The Attorney-General by letter dated 15th September, 1999 (“MC5”) pointed out to Mr. Nori that the locations of the fence and the huts in the frontage of the Plaintiff’s property were on public land but nevertheless these had to be removed to allow road work to commence. Mr. Nori again responded by letter dated 20th September, 1999 (“MC6”) in which he said the Plaintiff was prepared to reduce the Plaintiff’s claim for the removal of the fence, huts and tiles to the sum of $3,000. The Attorney-General by letter dated 21st September, 1999 (“MC7”) demanded the Plaintiff to remove the fence, huts and tiles within 7 days by 27th September, 1999. The Attorney-General again by letter dated 30th September, 1999 (“MC8”) explained to Mr. Nori that the fence would be removed and be relocated temporally along the correct boundary line of the Plaintiff’s property to allow road work to commence. Upon near completion of the road work and the readiness to commence work on the footpath, Government’s position would be clearer as to assessing the Plaintiff’s compensation. The Commissioner of Land, Mr. Nesa, then advised the Plaintiff by letter dated 20th December, 1999 (“MC9”) that sufficient part of her property was needed for the footpath and needed to be acquired for that purpose. He also advised the Plaintiff to scale down her operation and to shut down completely by the end of January, 2000. He also said that the Plaintiff’s property would be surveyed and valued in due course. The Commissioner of Lands, Mr. Nesa, then advised the Plaintiff in a letter dated 1st February, 2000 (“MC11”) that the road design had changed and so there was no longer the need to take away the Plaintiff’s property and that she could continue her business operation as before as though nothing had happened.


Do the facts disclose a cause of action in contract?
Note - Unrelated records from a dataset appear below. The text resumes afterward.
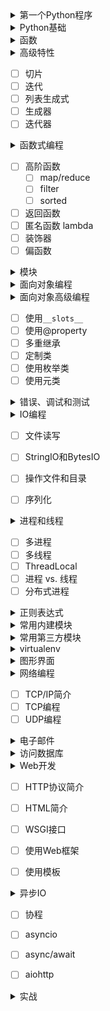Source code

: 
<details>
<summary>
第一个Python程序
</summary>


</details>

<details>
<summary>
Python基础
</summary>


</details>

<details>
<summary>
函数
</summary>


</details>

<details>
<summary>
高级特性
</summary>


</details>

- [ ] 切片
- [ ] 迭代
- [ ] 列表生成式
- [ ] 生成器
- [ ] 迭代器

<details>
<summary>
函数式编程
</summary>

</details>

- [ ] 高阶函数
    - [ ] map/reduce
    - [ ] filter
    - [ ] sorted
- [ ] 返回函数
- [ ] 匿名函数 lambda
- [ ] 装饰器
- [ ] 偏函数

<details>
<summary>
模块
</summary>


</details>

<details>
<summary>
面向对象编程
</summary>


</details>

<details>
<summary>
面向对象高级编程
</summary>
</details>

- [ ] 使用`__slots__`
- [ ] 使用@property
- [ ] 多重继承
- [ ] 定制类
- [ ] 使用枚举类
- [ ] 使用元类

<details>
<summary>
错误、调试和测试
</summary>


</details>

<details>
<summary>
IO编程
</summary>
</details>

- [ ] 文件读写
- [ ] StringIO和BytesIO
- [ ] 操作文件和目录
- [ ] 序列化



<details>
<summary>
进程和线程
</summary>


</details>

- [ ] 多进程
- [ ] 多线程
- [ ] ThreadLocal
- [ ] 进程 vs. 线程
- [ ] 分布式进程

<details>
<summary>
正则表达式
</summary>


</details>



<details>
<summary>
常用内建模块
</summary>

- [ ] datetime
- [ ] collections
- [ ] base64
- [ ] struct
- [ ] hashlib
- [ ] hmac
- [ ] itertools
- [ ] contextlib
- [ ] urllib
- [ ] XML
- [ ] HTMLParser
</details>



<details>
<summary>
常用第三方模块
</summary>

- [ ] Pillow
- [ ] requests
- [ ] chardet
- [ ] psutil
</details>



<details>
<summary>
virtualenv
</summary>


</details>

<details>
<summary>
图形界面
</summary>


</details>



<details>
<summary>
网络编程
</summary>

</details>

- [ ] TCP/IP简介
- [ ] TCP编程
- [ ] UDP编程

<details>
<summary>
电子邮件
</summary>


</details>



<details>
<summary>
访问数据库
</summary>

- [ ] 使用SQLite
- [ ] 使用MySQL
- [ ] 使用SQLAlchemy
</details>



<details>
<summary>
Web开发
</summary>

</details>

- [ ] HTTP协议简介
- [ ] HTML简介
- [ ] WSGI接口
- [ ] 使用Web框架
- [ ] 使用模板



<details>
<summary>
异步IO
</summary>

</details>

- [ ] 协程
- [ ] asyncio
- [ ] async/await
- [ ] aiohttp



<details>
<summary>
实战
</summary>


</details>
I think, the starting point is the provision in section 5 of the Roads Act (Cap. 129). This section states -


“The Director with the approval of the Minister first had and obtained may order that any new road be opened or any road be widened and enlarged and if in the execution of any order under this section it shall become necessary to take possession for public purposes of the land of any person the Director, subject to the like approval, may make an agreement on behalf of the Government with the owner for the compensation to be made for such land and for any building, tree or fence thereon, and if the Director cannot agree with such owner as to the compensation to be made or if the owner cannot be found, proceedings may be taken for obtaining possession of such land and for compensating the owner in the manner prescribed in Part V of the Land and Titles Act.
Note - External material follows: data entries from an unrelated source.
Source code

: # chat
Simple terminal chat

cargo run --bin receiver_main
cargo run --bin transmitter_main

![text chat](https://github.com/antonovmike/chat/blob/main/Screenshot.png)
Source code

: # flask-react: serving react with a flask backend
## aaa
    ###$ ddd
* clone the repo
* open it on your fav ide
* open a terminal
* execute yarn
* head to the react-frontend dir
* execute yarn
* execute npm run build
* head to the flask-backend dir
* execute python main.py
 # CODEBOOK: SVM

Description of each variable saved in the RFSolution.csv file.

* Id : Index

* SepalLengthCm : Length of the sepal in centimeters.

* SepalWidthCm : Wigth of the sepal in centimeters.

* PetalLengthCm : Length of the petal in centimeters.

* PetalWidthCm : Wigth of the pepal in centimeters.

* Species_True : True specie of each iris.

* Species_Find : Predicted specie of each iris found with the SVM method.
Clearly, there is specific provision for the making of a contract between the Government and the owner of the land being required for road construction and for the payment of compensation for the use of the land in question. Even the provisions for the compulsory acquisition of land under Division 2 of the Land and Titles Act (Cap. 133) do provide for the need for an agreement for the payment of compensation to the owner of land to be compulsorily acquired. It is plain that there are two stages of reaching an agreement for payment of compensation under the Roads Act. The first stage is reaching an agreement without the need for a compulsory acquisition procedure under Division 2 of the Land and Titles Act. The parties are the Director being the Permanent Secretary of the Ministry of Works and Aviation or any other officer appointed by the Minister and the owner of the land in question. The second stage is reached only if the first stage has failed to produce an agreement. As is always the case in contracts, negotiation always precedes the contract signing.
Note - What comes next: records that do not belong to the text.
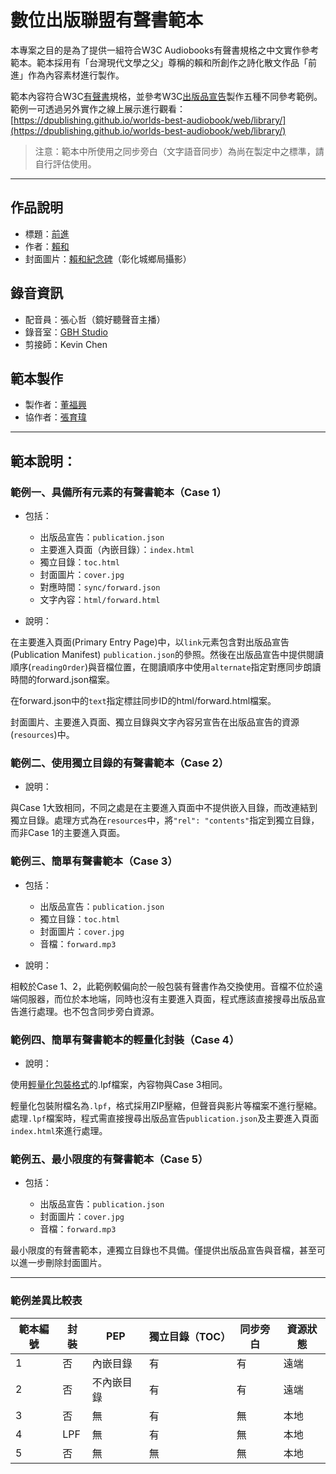 # 數位出版聯盟有聲書範本

本專案之目的是為了提供一組符合W3C Audiobooks有聲書規格之中文實作參考範本。範本採用有「台灣現代文學之父」尊稱的賴和所創作之詩化散文作品「前進」作為內容素材進行製作。

範本內容符合W3C[有聲書](https://www.w3.org/TR/audiobooks/)規格，並參考W3C[出版品宣告](https://www.w3.org/TR/pub-manifest/)製作五種不同參考範例。範例一可透過另外實作之線上展示進行觀看：[https://dpublishing.github.io/worlds-best-audiobook/web/library/](https://dpublishing.github.io/worlds-best-audiobook/web/library/)

> 注意：範本中所使用之同步旁白（文字語音同步）為尚在製定中之標準，請自行評估使用。

-----

## 作品說明

- 標題：[前進](https://zh.m.wikisource.org/zh-hant/前進)
- 作者：[賴和](https://zh.wikipedia.org/wiki/%E8%B3%B4%E5%92%8C)
- 封面圖片：[賴和紀念碑](http://cls.lib.ntu.edu.tw/laihe/A/a_05.htm)（彰化城鄉局攝影）

## 錄音資訊

- 配音員：張心哲（鏡好聽聲音主播）
- 錄音室：[GBH Studio](https://www.facebook.com/gbhstudiotw/)
- 剪接師：Kevin Chen

## 範本製作

- 製作者：[董福興](https://github.com/bobbytung)
- 協作者：[張育瑋](https://github.com/ccyanni)

-----

## 範本說明：

### 範例一、具備所有元素的有聲書範本（Case 1）

- 包括：

    - 出版品宣告：`publication.json`
    - 主要進入頁面（內嵌目錄）：`index.html` 
    - 獨立目錄：`toc.html`
    - 封面圖片：`cover.jpg`
    - 對應時間：`sync/forward.json`
    - 文字內容：`html/forward.html`

- 說明：

在主要進入頁面(Primary Entry Page)中，以`link`元素包含對出版品宣告(Publication Manifest) `publication.json`的參照。然後在出版品宣告中提供閱讀順序(`readingOrder`)與音檔位置，在閱讀順序中使用`alternate`指定對應同步朗讀時間的forward.json檔案。

在forward.json中的`text`指定標註同步ID的html/forward.html檔案。

封面圖片、主要進入頁面、獨立目錄與文字內容另宣告在出版品宣告的資源(`resources`)中。

### 範例二、使用獨立目錄的有聲書範本（Case 2）

- 說明：

與Case 1大致相同，不同之處是在主要進入頁面中不提供嵌入目錄，而改連結到獨立目錄。處理方式為在`resources`中，將`"rel": "contents"`指定到獨立目錄，而非Case 1的主要進入頁面。

### 範例三、簡單有聲書範本（Case 3）

- 包括：

    - 出版品宣告：`publication.json`
    - 獨立目錄：`toc.html`
    - 封面圖片：`cover.jpg`
    - 音檔：`forward.mp3`

- 說明：

相較於Case 1、2，此範例較偏向於一般包裝有聲書作為交換使用。音檔不位於遠端伺服器，而位於本地端，同時也沒有主要進入頁面，程式應該直接搜尋出版品宣告進行處理。也不包含同步旁白資源。

### 範例四、簡單有聲書範本的輕量化封裝（Case 4）

- 說明：

使用[輕量化包裝格式](https://www.w3.org/TR/lpf/)的.lpf檔案，內容物與Case 3相同。

輕量化包裝附檔名為`.lpf`，格式採用ZIP壓縮，但聲音與影片等檔案不進行壓縮。處理`.lpf`檔案時，程式需直接搜尋出版品宣告`publication.json`及主要進入頁面`index.html`來進行處理。

### 範例五、最小限度的有聲書範本（Case 5）

- 包括：

    - 出版品宣告：`publication.json`
    - 封面圖片：`cover.jpg`
    - 音檔：`forward.mp3`

最小限度的有聲書範本，連獨立目錄也不具備。僅提供出版品宣告與音檔，甚至可以進一步刪除封面圖片。

-----

### 範例差異比較表

| 範本編號 | 封裝 | PEP        | 獨立目錄（TOC） | 同步旁白 | 資源狀態 |
| -------- | ---- | ---------- | --------------- | -------- | -------- |
| 1        | 否   | 內嵌目錄   | 有              | 有       | 遠端     |
| 2        | 否   | 不內嵌目錄 | 有              | 有       | 遠端     |
| 3        | 否   | 無         | 有              | 無       | 本地     |
| 4        | LPF  | 無         | 有              | 無       | 本地     |
| 5        | 否   | 無         | 無              | 無       | 本地     |




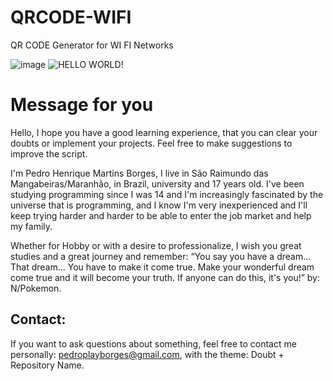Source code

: # QRCODE-WIFI
QR CODE Generator for WI FI Networks

![image](https://user-images.githubusercontent.com/88720549/163514657-e76e4e9a-8cf8-4d88-be6f-401774380796.png)
![HELLO WORLD!](https://user-images.githubusercontent.com/88720549/163514606-d6fe5d04-396f-4ea8-91c8-77c5cc525fe1.png)

# Message for you
Hello, I hope you have a good learning experience, that you can clear your doubts or implement your projects. Feel free to make suggestions to improve the script.

I'm Pedro Henrique Martins Borges, I live in São Raimundo das Mangabeiras/Maranhão, in Brazil, university and 17 years old. I've been studying programming since I was 14 and I'm increasingly fascinated by the universe that is programming, and I know I'm very inexperienced and I'll keep trying harder and harder to be able to enter the job market and help my family.

Whether for Hobby or with a desire to professionalize, I wish you great studies and a great journey and remember: “You say you have a dream… That dream… You have to make it come true. Make your wonderful dream come true and it will become your truth. If anyone can do this, it's you!” by: N/Pokemon.

## Contact:
If you want to ask questions about something, feel free to contact me personally: pedroplayborges@gmail.com, with the theme: Doubt + Repository Name.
In this case, I must assume on the evidence before me that the parties were implementing the first stage of the acquisition process for the taking of the Plaintiff's property. As already stated, the Plaintiff was first informed of the Government's intention to take away her property by letter dated 4th January, 1999 ("MC1") forwarded to her by Mr. Virivolomo on behalf of the Government. This letter made no promise of anything to the Plaintiff. Mr. Nori's response dated 16th July, 1999 ("MC2") was simply a warning to the Government that road works should not be extended on to his client's property until an agreement was first put in place to allow entry on to his client's property. The letter dated 4th August, 1999 ("MC3") was the first indication to the Plaintiff that part of her property was to be taken away by the Government for the construction of a round-about road way. In this letter, the Commissioner of Lands, Mr. Nesa, told the Plaintiff that any damages caused to the Plaintiff's property would be compensated by the Government after the property had been valued. This letter ("MC3") was not an offer by the Government to pay compensation. It was an explanation by the Government of its intention and the result of it to the Plaintiff when part of the Plaintiff's property is finally taken away at a future date. The response by Mr. Nori in his letter of 8th August, 1999 ("MC4") was the Plaintiff's compensation package/proposal should the Plaintiff's property be taken away as intended by the Government. The Plaintiff's compensation package/proposal was in the form of an offer to the Government. In that package/proposal $9,392,350.00 was the compensation money. The Government was asked to accept it within 14 days in writing. Upon acceptance, a sale/purchase agreement must be entered into by the Government and the Plaintiff which sale/purchase agreement must provide for the terms specified in that letter referred to above.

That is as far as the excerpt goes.